__Information supplied__
Segment Open
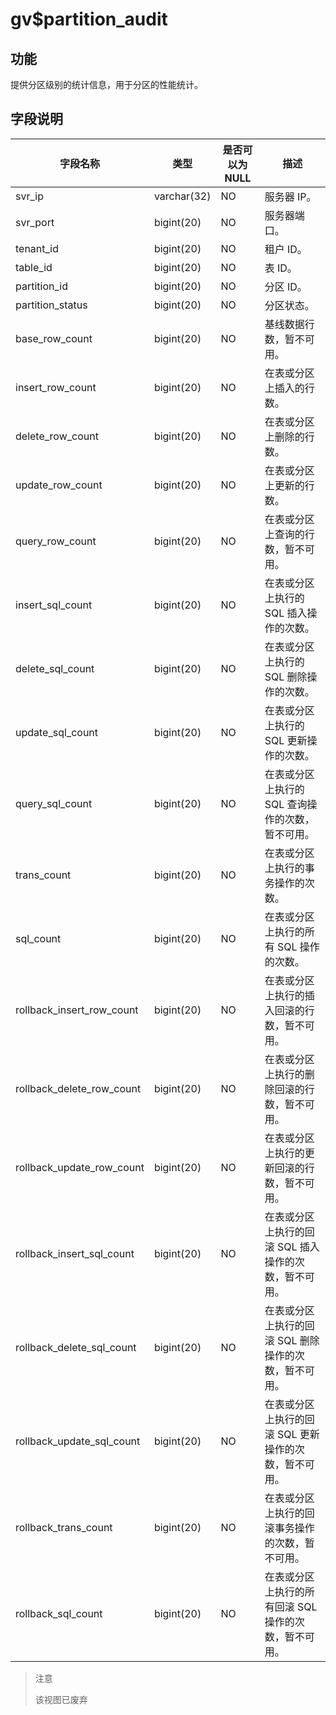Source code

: gv$partition_audit 
=======================================



功能 
-----------

提供分区级别的统计信息，用于分区的性能统计。

字段说明 
-------------



|         **字段名称**          |   **类型**    | **是否可以为 NULL** |            **描述**             |
|---------------------------|-------------|----------------|-------------------------------|
| svr_ip                    | varchar(32) | NO             | 服务器 IP。                       |
| svr_port                  | bigint(20)  | NO             | 服务器端口。                        |
| tenant_id                 | bigint(20)  | NO             | 租户 ID。                        |
| table_id                  | bigint(20)  | NO             | 表 ID。                         |
| partition_id              | bigint(20)  | NO             | 分区 ID。                        |
| partition_status          | bigint(20)  | NO             | 分区状态。                         |
| base_row_count            | bigint(20)  | NO             | 基线数据行数，暂不可用。                  |
| insert_row_count          | bigint(20)  | NO             | 在表或分区上插入的行数。                  |
| delete_row_count          | bigint(20)  | NO             | 在表或分区上删除的行数。                  |
| update_row_count          | bigint(20)  | NO             | 在表或分区上更新的行数。                  |
| query_row_count           | bigint(20)  | NO             | 在表或分区上查询的行数，暂不可用。             |
| insert_sql_count          | bigint(20)  | NO             | 在表或分区上执行的 SQL 插入操作的次数。        |
| delete_sql_count          | bigint(20)  | NO             | 在表或分区上执行的 SQL 删除操作的次数。        |
| update_sql_count          | bigint(20)  | NO             | 在表或分区上执行的 SQL 更新操作的次数。        |
| query_sql_count           | bigint(20)  | NO             | 在表或分区上执行的 SQL 查询操作的次数，暂不可用。   |
| trans_count               | bigint(20)  | NO             | 在表或分区上执行的事务操作的次数。             |
| sql_count                 | bigint(20)  | NO             | 在表或分区上执行的所有 SQL 操作的次数。        |
| rollback_insert_row_count | bigint(20)  | NO             | 在表或分区上执行的插入回滚的行数，暂不可用。        |
| rollback_delete_row_count | bigint(20)  | NO             | 在表或分区上执行的删除回滚的行数，暂不可用。        |
| rollback_update_row_count | bigint(20)  | NO             | 在表或分区上执行的更新回滚的行数，暂不可用。        |
| rollback_insert_sql_count | bigint(20)  | NO             | 在表或分区上执行的回滚 SQL 插入操作的次数，暂不可用。 |
| rollback_delete_sql_count | bigint(20)  | NO             | 在表或分区上执行的回滚 SQL 删除操作的次数，暂不可用。 |
| rollback_update_sql_count | bigint(20)  | NO             | 在表或分区上执行的回滚 SQL 更新操作的次数，暂不可用。 |
| rollback_trans_count      | bigint(20)  | NO             | 在表或分区上执行的回滚事务操作的次数，暂不可用。      |
| rollback_sql_count        | bigint(20)  | NO             | 在表或分区上执行的所有回滚 SQL 操作的次数，暂不可用。 |

> 注意
>
> 该视图已废弃
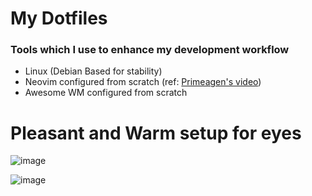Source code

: # My Dotfiles

### Tools which I use to enhance my development workflow

- Linux (Debian Based for stability)
- Neovim configured from scratch (ref: [Primeagen's video](https://www.youtube.com/watch?v=w7i4amO_zaE))
- Awesome WM configured from scratch

# Pleasant and Warm setup for eyes
![image](https://github.com/shljsl75891/configs/assets/56100355/8026ce08-737f-44b1-b551-b980557af8b0)

![image](https://github.com/shljsl75891/configs/assets/56100355/e6f3bf21-6357-4ea5-bf8b-08e44fc935e8)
Segment Closed
__Description of the task__
Reproduce precisely the lines of the entries above, from the one containing "SQL 操作的次数，暂不可用。 |" through the final one, both ends included, and omit the pictures.

__Answer for this exercise__
| rollback_sql_count        | bigint(20)  | NO             | 在表或分区上执行的所有回滚 SQL 操作的次数，暂不可用。 |

> 注意
>
> 该视图已废弃
Source code

: # My Dotfiles

### Tools which I use to enhance my development workflow

- Linux (Debian Based for stability)
- Neovim configured from scratch (ref: [Primeagen's video](https://www.youtube.com/watch?v=w7i4amO_zaE))
- Awesome WM configured from scratch

# Pleasant and Warm setup for eyes
![image](https://github.com/shljsl75891/configs/assets/56100355/8026ce08-737f-44b1-b551-b980557af8b0)

![image](https://github.com/shljsl75891/configs/assets/56100355/e6f3bf21-6357-4ea5-bf8b-08e44fc935e8)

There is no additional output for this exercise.